Nos conocimos en la playa, pero vos eras del río.
Lo primero que me gustó fue tu tonada, pero no había visto ese lunar hasta que me encerraste inocentemente en el pasillo mientras sonaba jason mraz de fondo.
Teníamos mucho para decir y creo que fue por eso que nos quedábamos juntos hasta altas horas del día sin noción del tiempo ni del lugar. Construimos una conexión lindante.
Hasta ese entonces creíamos que sólo era un impacto del verano, ninguno pensó que nos íbamos a topar, esta vez en la gran ciudad.
Me acuerdo de esa mañana que fui a buscarte a retiro para transformarme en una especie de guía turística.
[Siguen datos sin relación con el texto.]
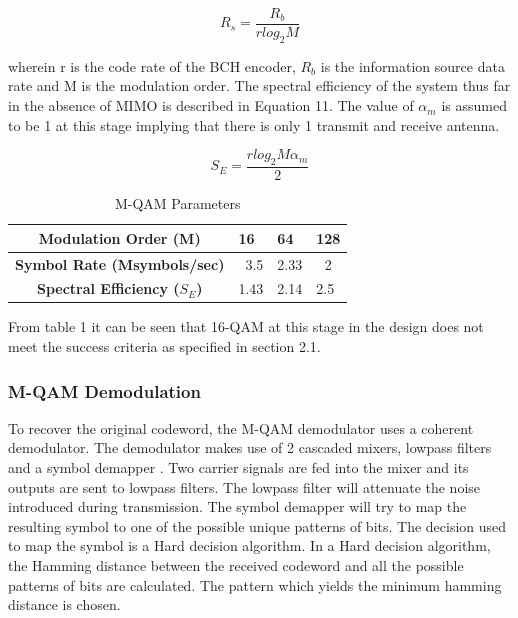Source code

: \documentclass[pdftex,11pt,a4paper]{article}
\begin{document}
\begin{equation}
	R_s = \frac{R_b}{rlog_{2}M}
\end{equation}

wherein r is the code rate of the BCH encoder, \(R_b\) is the information source data rate and M is the modulation order. The spectral efficiency of the system thus far in the absence of MIMO is described in Equation 11. The value of \(\alpha_m\) is assumed to be 1 at this stage implying that there is only 1 transmit and receive antenna.

\begin{equation}
	S_E = \frac{rlog_{2}M\alpha_m}{2} 
\end{equation}

\begin{table}[]
	\centering
	\caption{M-QAM Parameters}
	\label{1}
	\begin{tabular}{|c|l|l|l|}
		\hline
		\textbf{Modulation Order (M)}       & 16                       & 64                        & 128                    \\ \hline
		\textbf{Symbol Rate (Msymbols/sec)} & \multicolumn{1}{r|}{3.5} & \multicolumn{1}{c|}{2.33} & \multicolumn{1}{c|}{2} \\ \hline
		\textbf{Spectral Efficiency ($S_E$)}  & 1.43                     & 2.14                      & 2.5                    \\ \hline
	\end{tabular}
\end{table}

From table 1 it can be seen that 16-QAM at this stage in the design does not meet the success criteria as specified in section 2.1.

\subsubsection{M-QAM Demodulation}
To recover the original codeword, the M-QAM demodulator uses a coherent demodulator. The demodulator makes use of 2 cascaded mixers, lowpass filters and a symbol demapper \cite{B15}. Two carrier  signals are fed into the mixer and its outputs are sent to lowpass filters. The lowpass filter will attenuate the noise introduced during transmission. The symbol demapper will try to map the resulting symbol to one of the possible unique patterns of bits. The decision used to map the symbol is a Hard decision algorithm. In a Hard decision algorithm, the Hamming distance between the received codeword and all the possible patterns of bits are calculated. The pattern which yields the minimum hamming distance is chosen.
\end{document}
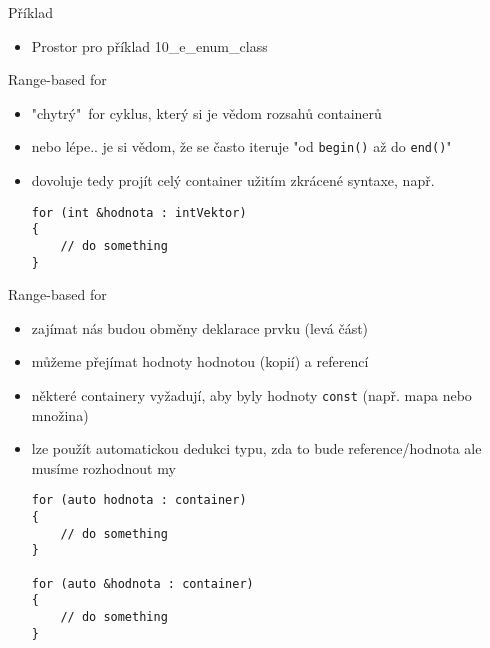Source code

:\documentclass{beamer}
\begin{document}
\begin{xframe}{Příklad}
	\begin{itemize}
		\item Prostor pro příklad 10\_e\_enum\_class
	\end{itemize}
\end{xframe}

\begin{xframe}{Range-based for}
	\begin{itemize}
		\item "chytrý"~for cyklus, který si je vědom rozsahů containerů
		\item nebo lépe.. je si vědom, že se často iteruje "od \texttt{begin()} až do \texttt{end()}"
		\item dovoluje tedy projít celý container užitím zkrácené syntaxe, např.
\begin{lstlisting}[basicstyle=\fontsize{8}{9}\selectfont\ttfamily]
for (int &hodnota : intVektor)
{
    // do something
}
\end{lstlisting}
	\end{itemize}
\end{xframe}

\begin{xframe}{Range-based for}
	\begin{itemize}
		\item zajímat nás budou obměny deklarace prvku (levá část)
		\item můžeme přejímat hodnoty hodnotou (kopií) a referencí
		\item některé containery vyžadují, aby byly hodnoty \texttt{const} (např. mapa nebo množina)
		\item lze použít automatickou dedukci typu, zda to bude reference/hodnota ale musíme rozhodnout my
\begin{lstlisting}[basicstyle=\fontsize{8}{9}\selectfont\ttfamily]
for (auto hodnota : container)
{
    // do something
}

for (auto &hodnota : container)
{
    // do something
}
\end{lstlisting}
	\end{itemize}
\end{xframe}
\end{document}
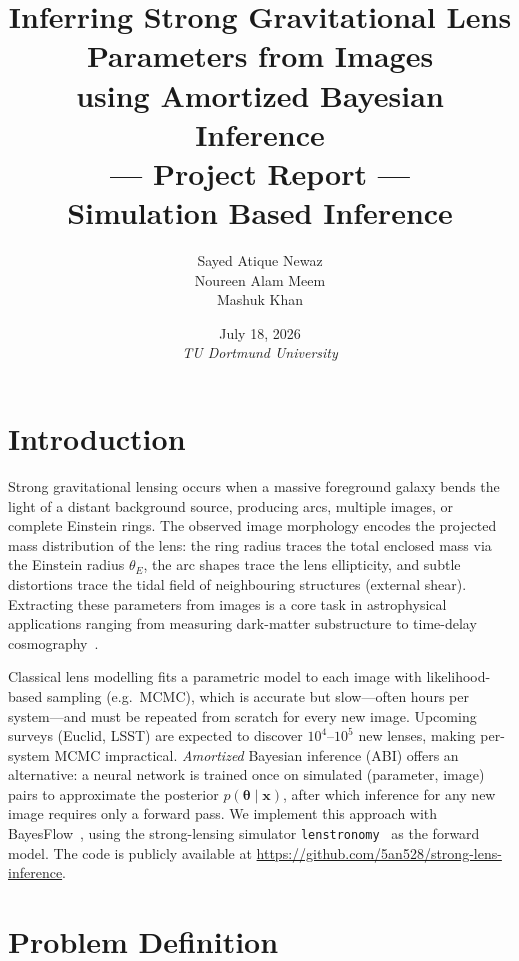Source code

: \documentclass[11pt,a4paper]{article}
\title{Inferring Strong Gravitational Lens Parameters from Images\\
       using Amortized Bayesian Inference\\[1.2em]
       \large --- Project Report ---\\
       Simulation Based Inference}
\author{Sayed Atique Newaz\\ Noureen Alam Meem\\ Mashuk Khan}
\date{July 18, 2026\\[0.6em] \textit{TU Dortmund University}}
\begin{document}
\maketitle
\thispagestyle{empty}
\newpage

\tableofcontents
\newpage

\section{Introduction}

Strong gravitational lensing occurs when a massive foreground galaxy bends the light
of a distant background source, producing arcs, multiple images, or complete Einstein
rings. The observed image morphology encodes the projected mass distribution of the
lens: the ring radius traces the total enclosed mass via the Einstein radius
$\theta_E$, the arc shapes trace the lens ellipticity, and subtle distortions trace
the tidal field of neighbouring structures (external shear). Extracting these
parameters from images is a core task in astrophysical applications ranging from
measuring dark-matter substructure to time-delay
cosmography~\cite{schneider2013msd}.

Classical lens modelling fits a parametric model to each image with likelihood-based
sampling (e.g.\ MCMC), which is accurate but slow---often hours per system---and must
be repeated from scratch for every new image. Upcoming surveys (Euclid, LSST) are
expected to discover $10^4$--$10^5$ new lenses, making per-system MCMC impractical.
\emph{Amortized} Bayesian inference (ABI) offers an alternative: a neural network is
trained once on simulated (parameter, image) pairs to approximate the posterior
$p(\boldsymbol\theta \mid \mathbf{x})$, after which inference for any new image
requires only a forward pass. We implement this approach with
BayesFlow~\cite{radev2020bayesflow,bayesflow2023software}, using the strong-lensing
simulator \texttt{lenstronomy}~\cite{birrer2018lenstronomy} as the forward model.
The code is publicly available at
\url{https://github.com/5an528/strong-lens-inference}.

\section{Problem Definition}
\end{document}
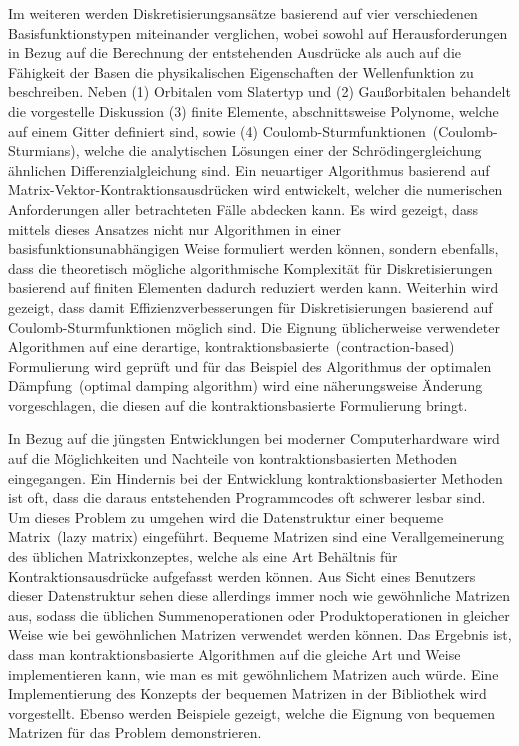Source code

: Im weiteren werden Diskretisierungsansätze basierend auf vier verschiedenen
Basisfunktionstypen miteinander verglichen,
wobei sowohl auf Herausforderungen in Bezug auf die Berechnung
der entstehenden Ausdrücke
als auch auf die Fähigkeit der Basen
die physikalischen Eigenschaften der Wellenfunktion zu beschreiben.
Neben (1) Orbitalen vom Slatertyp und (2) Gaußorbitalen
behandelt die vorgestelle Diskussion
(3) finite Elemente,
abschnittsweise Polynome, welche auf einem Gitter definiert sind,
sowie (4) Coulomb-Sturmfunktionen~(Coulomb-Sturmians),
welche die analytischen Lösungen einer der Schrödingergleichung
ähnlichen Differenzialgleichung sind.
Ein neuartiger Algorithmus basierend auf Matrix-Vektor-Kontraktionsausdrücken
wird entwickelt,
welcher die numerischen Anforderungen aller betrachteten Fälle abdecken kann.
Es wird gezeigt, dass mittels dieses Ansatzes
nicht nur \SCF Algorithmen in einer basisfunktionsunabhängigen Weise
formuliert werden können,
sondern ebenfalls,
dass die theoretisch mögliche algorithmische Komplexität
für Diskretisierungen basierend auf finiten Elementen
dadurch reduziert werden kann.
Weiterhin wird gezeigt,
dass damit
Effizienzverbesserungen für Diskretisierungen basierend auf Coulomb-Sturmfunktionen
möglich sind.
Die Eignung üblicherweise verwendeter \SCF Algorithmen
auf eine derartige, kontraktionsbasierte~(contraction-based)
Formulierung wird geprüft
und für das Beispiel des Algorithmus der optimalen Dämpfung~(optimal damping algorithm)
wird eine näherungsweise Änderung vorgeschlagen,
die diesen auf die kontraktionsbasierte Formulierung bringt.

In Bezug auf die jüngsten Entwicklungen bei moderner
Computerhardware
wird auf die Möglichkeiten und Nachteile
von kontraktionsbasierten Methoden eingegangen.
Ein Hindernis bei der Entwicklung kontraktionsbasierter Methoden
ist oft, dass die daraus entstehenden Programmcodes
oft schwerer lesbar sind.
Um dieses Problem zu umgehen wird die Datenstruktur
einer bequeme Matrix~(lazy matrix) eingeführt.
Bequeme Matrizen sind eine Verallgemeinerung des üblichen Matrixkonzeptes,
welche als eine Art Behältnis für Kontraktionsausdrücke aufgefasst
werden können.
Aus Sicht eines Benutzers dieser Datenstruktur
sehen diese allerdings immer noch wie gewöhnliche Matrizen aus,
sodass die üblichen Summenoperationen oder Produktoperationen
in gleicher Weise wie bei gewöhnlichen Matrizen verwendet werden können.
Das Ergebnis ist,
dass man kontraktionsbasierte Algorithmen auf die gleiche Art und Weise
implementieren kann,
wie man es mit gewöhnlichem Matrizen auch würde.
Eine Implementierung des Konzepts der bequemen Matrizen in der
Bibliothek \lazyten wird vorgestellt.
Ebenso werden Beispiele gezeigt,
welche die Eignung von bequemen Matrizen für das \HF Problem demonstrieren.

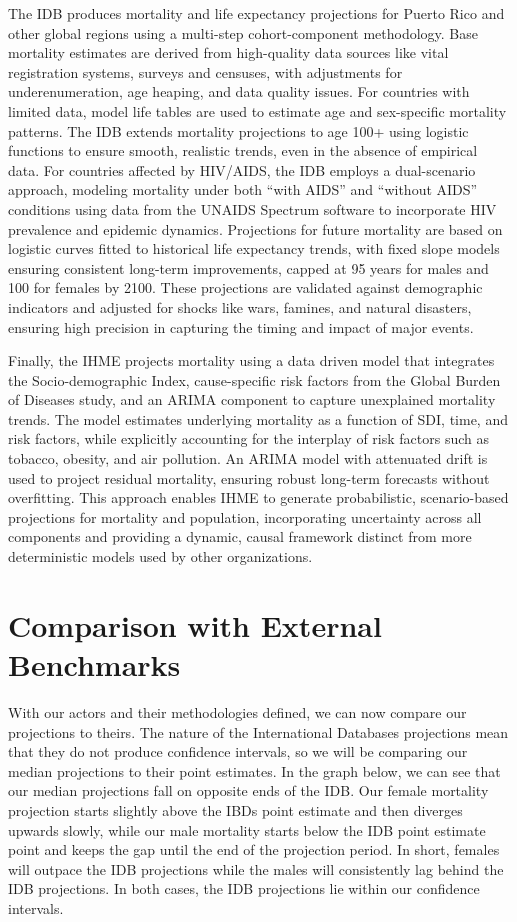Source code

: \documentclass[
  12pt,
]{report}
\begin{document}
The IDB produces mortality and life expectancy projections for Puerto
Rico and other global regions using a multi-step cohort-component
methodology. Base mortality estimates are derived from high-quality data
sources like vital registration systems, surveys and censuses, with
adjustments for underenumeration, age heaping, and data quality issues.
For countries with limited data, model life tables are used to estimate
age and sex-specific mortality patterns. The IDB extends mortality
projections to age 100+ using logistic functions to ensure smooth,
realistic trends, even in the absence of empirical data. For countries
affected by HIV/AIDS, the IDB employs a dual-scenario approach, modeling
mortality under both ``with AIDS'' and ``without AIDS'' conditions using
data from the UNAIDS Spectrum software to incorporate HIV prevalence and
epidemic dynamics. Projections for future mortality are based on
logistic curves fitted to historical life expectancy trends, with fixed
slope models ensuring consistent long-term improvements, capped at 95
years for males and 100 for females by 2100. These projections are
validated against demographic indicators and adjusted for shocks like
wars, famines, and natural disasters, ensuring high precision in
capturing the timing and impact of major events.

Finally, the IHME projects mortality using a data driven model that
integrates the Socio-demographic Index, cause-specific risk factors from
the Global Burden of Diseases study, and an ARIMA component to capture
unexplained mortality trends. The model estimates underlying mortality
as a function of SDI, time, and risk factors, while explicitly
accounting for the interplay of risk factors such as tobacco, obesity,
and air pollution. An ARIMA model with attenuated drift is used to
project residual mortality, ensuring robust long-term forecasts without
overfitting. This approach enables IHME to generate probabilistic,
scenario-based projections for mortality and population, incorporating
uncertainty across all components and providing a dynamic, causal
framework distinct from more deterministic models used by other
organizations.

\section{Comparison with External
Benchmarks}\label{comparison-with-external-benchmarks}

With our actors and their methodologies defined, we can now compare our
projections to theirs. The nature of the International Databases
projections mean that they do not produce confidence intervals, so we
will be comparing our median projections to their point estimates. In
the graph below, we can see that our median projections fall on opposite
ends of the IDB. Our female mortality projection starts slightly above
the IBDs point estimate and then diverges upwards slowly, while our male
mortality starts below the IDB point estimate point and keeps the gap
until the end of the projection period. In short, females will outpace
the IDB projections while the males will consistently lag behind the IDB
projections. In both cases, the IDB projections lie within our
confidence intervals.
\end{document}

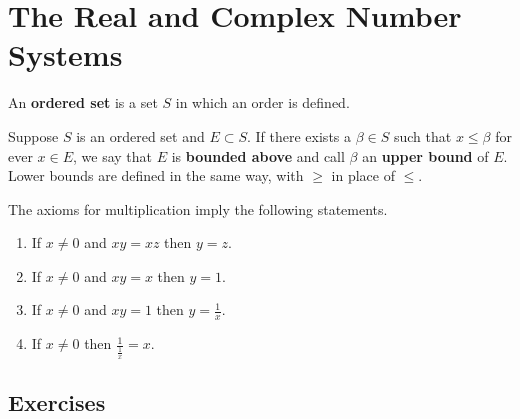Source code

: \chapter{The Real and Complex Number Systems}
\setcounter{theorem}{5}
\begin{definition}
	\label{definition-1.6}
	An \textbf{ordered set} is a set $S$ in which an order is defined.
\end{definition}

\begin{definition}
	\label{definition-1.7}
	Suppose $S$ is an ordered set and $E \subset S$. If there exists a $\beta \in S$ such that $x \leq \beta$ for ever $x \in E$, we say that $E$ is \textbf{bounded above} and call $\beta$ an \textbf{upper bound} of $E$.
	\newline\newline
	Lower bounds are defined in the same way, with $\geq$ in place of $\leq$.
\end{definition}

\setcounter{theorem}{14}
\begin{pproposition}
	\label{pproposition-1.15}
	The axioms for multiplication imply the following statements.
	\renewcommand{\labelenumi}{(\alph{enumi})}
	\begin{enumerate}
		\item If $x \neq 0$ and $xy = xz$ then $y = z$.
		\item If $x \neq 0$ and $xy = x$ then $y = 1$.
		\item If $x \neq 0$ and $xy = 1$ then $y = \frac{1}{x}$.
		\item If $x \neq 0$ then $\frac{1}{\frac{1}{x}} = x$.
	\end{enumerate}
\end{pproposition}

\section{Exercises}





\setcounter{exercise}{17}

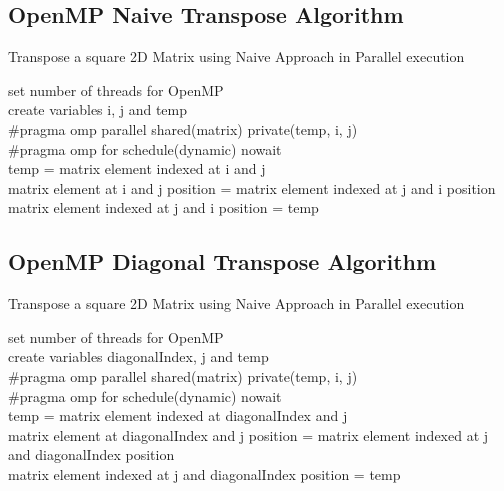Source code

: \documentclass[10pt,onecolumn]{article}
\begin{document}
\subsection{OpenMP Naive Transpose Algorithm}
%
\begin{algorithm}[H]
    \caption{Transpose a square 2D Matrix using Naive Approach in Parallel execution}
    set number of threads for OpenMP\\
    create variables i, j and temp\\
    \#pragma omp parallel shared(matrix) private(temp, i, j)\\
    \#pragma omp for schedule(dynamic) nowait\\
    {
        {
            temp = matrix element indexed at i and j \\
            matrix element at i and j position = matrix element indexed at j and i position \\
            matrix element indexed at j and i position = temp
        }
    }
\end{algorithm}
%
\subsection{OpenMP Diagonal Transpose Algorithm}
%
\begin{algorithm}[H]
    \caption{Transpose a square 2D Matrix using Naive Approach in Parallel execution}
    set number of threads for OpenMP\\
    create variables diagonalIndex, j and temp\\
    \#pragma omp parallel shared(matrix) private(temp, i, j)\\
    \#pragma omp for schedule(dynamic) nowait\\
    {
        {
            temp = matrix element indexed at diagonalIndex and j \\
            matrix element at diagonalIndex and j position = matrix element indexed at j and diagonalIndex position \\
            matrix element indexed at j and diagonalIndex position = temp
        }
    }
\end{algorithm}
%
\end{document}
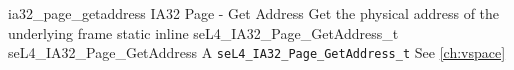 %
%
%
%

\apidoc
{ia32_page_getaddress}
{IA32 Page - Get Address}
{Get the physical address of the underlying frame}
{static inline seL4\_IA32\_Page\_GetAddress\_t seL4\_IA32\_Page\_GetAddress}
{
}
{A \texttt{seL4\_IA32\_Page\_GetAddress\_t} \pagegetaddresstdesc}
{See \autoref{ch:vspace}}
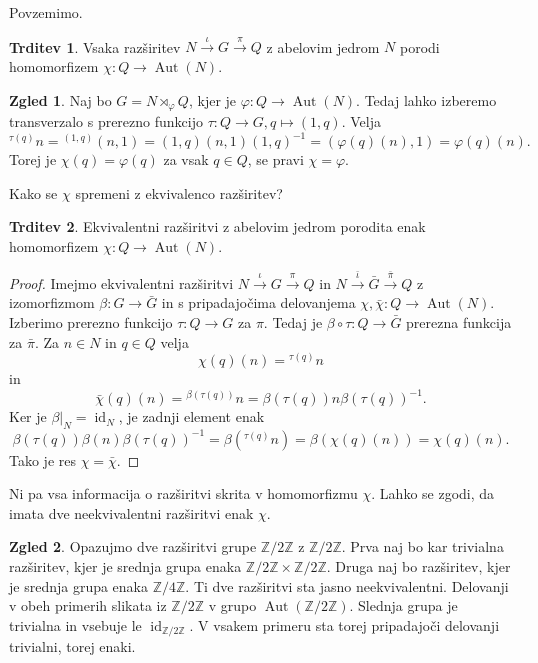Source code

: \documentclass[11pt]{book}
\def\ZZ{\mathbb{Z}}
\DeclareMathOperator\Aut{Aut}
\DeclareMathOperator\id{id}
\def\vprasanje{\color{oranzna}}
\theoremstyle{definition}
\theoremstyle{zgled}
\newtheorem*{zgled}{Zgled}
\theoremstyle{odprtproblem}
\theoremstyle{domacanaloga}
\newenvironment{dokaz}
    {\color{siva}\begin{proof}}
    {\end{proof}}
\theoremstyle{izrek}
\newtheorem*{trditev}{Trditev}
\begin{document}
Povzemimo.

\begin{trditev}
Vsaka razširitev $N \xrightarrow{\iota} G \xrightarrow{\pi} Q$ z abelovim jedrom $N$ porodi homomorfizem $\chi \colon Q \to \Aut(N)$.
\end{trditev}

\begin{zgled}
Naj bo $G = N \rtimes_\varphi Q$, kjer je $\varphi \colon Q \to \Aut(N)$. Tedaj lahko izberemo transverzalo s prerezno funkcijo $\tau \colon Q \to G, q \mapsto (1,q)$. Velja 
\[
{}^{\tau(q)} n = {}^{(1,q)} (n,1) = (1,q)(n,1)(1,q)^{-1} = (\varphi(q)(n), 1) = \varphi(q)(n).
\]
Torej je $\chi(q) = \varphi(q)$ za vsak $q \in Q$, se pravi $\chi = \varphi$.
\end{zgled}

{\vprasanje Kako se $\chi$ spremeni z ekvivalenco razširitev?}

\begin{trditev}
Ekvivalentni razširitvi z abelovim jedrom porodita enak homomorfizem $\chi \colon Q \to \Aut(N)$.
\end{trditev}

\begin{dokaz}
Imejmo ekvivalentni razširitvi $N \xrightarrow{\iota} G \xrightarrow{\pi} Q$ in $ N \xrightarrow{\bar \iota} \bar G \xrightarrow{\bar \pi} Q$ z izomorfizmom $\beta \colon G \to \bar G$ in s pripadajočima delovanjema $\chi, \bar \chi \colon Q \to \Aut(N)$. Izberimo prerezno funkcijo $\tau \colon Q \to G$ za $\pi$. Tedaj je $\beta \circ \tau \colon Q \to \bar G$ prerezna funkcija za $\bar \pi$. Za $n \in N$ in $q \in Q$ velja
\[
\chi(q)(n) = {}^{\tau(q)} n
\]
in
\[
\bar \chi(q)(n) = {}^{\beta(\tau(q))} n = \beta(\tau(q)) n \beta(\tau(q))^{-1}.
\]
Ker je $\beta |_N = \id_N$, je zadnji element enak
\[
\beta(\tau(q)) \beta(n) \beta(\tau(q))^{-1} = \beta({}^{\tau(q)} n) = \beta(\chi(q)(n)) = \chi(q)(n).
\]
Tako je res $\chi = \bar \chi$.
\end{dokaz}

Ni pa vsa informacija o razširitvi skrita v homomorfizmu $\chi$. Lahko se zgodi, da imata dve neekvivalentni razširitvi enak $\chi$.

\begin{zgled}
Opazujmo dve razširitvi grupe $\ZZ/2\ZZ$ z $\ZZ/2\ZZ$. Prva naj bo kar trivialna razširitev, kjer je srednja grupa enaka $\ZZ/2\ZZ \times \ZZ/2\ZZ$. Druga naj bo razširitev, kjer je srednja grupa enaka $\ZZ/4\ZZ$. Ti dve razširitvi sta jasno neekvivalentni. Delovanji v obeh primerih slikata iz $\ZZ/2\ZZ$ v grupo $\Aut(\ZZ/2\ZZ)$. Slednja grupa je trivialna in vsebuje le $\id_{\ZZ/2\ZZ}$. V vsakem primeru sta torej pripadajoči delovanji trivialni, torej enaki.
\end{zgled}
\end{document}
El subte no te gustó mucho, es más, te cayó bastante mal, no dejabas de transpirar y para colmo era febrero; me pareció que en el fondo extrañabas esa tranquilidad de pueblo, donde san martín luchó.
Esos días ideales-porteños se acabaron y otra vez el descreimiento, la despedida y la promesa de volvernos a ver. Otra vez cumplimos pero esta vez en tierra rosarina. Era semana santa y esa sí fue la última vez, aunque nos mentimos y nos prometimos que no iba a ser la última.
Y una vez más la distancia como única culpable “de un amor que no vió la luz”. Ahora me arrepiento de “siempre abrazo, nunca un beso”, pero sé que a los dos “ nos queda el consuelo de sabernos muy tranquilos, yo ya sé que la peleamos.”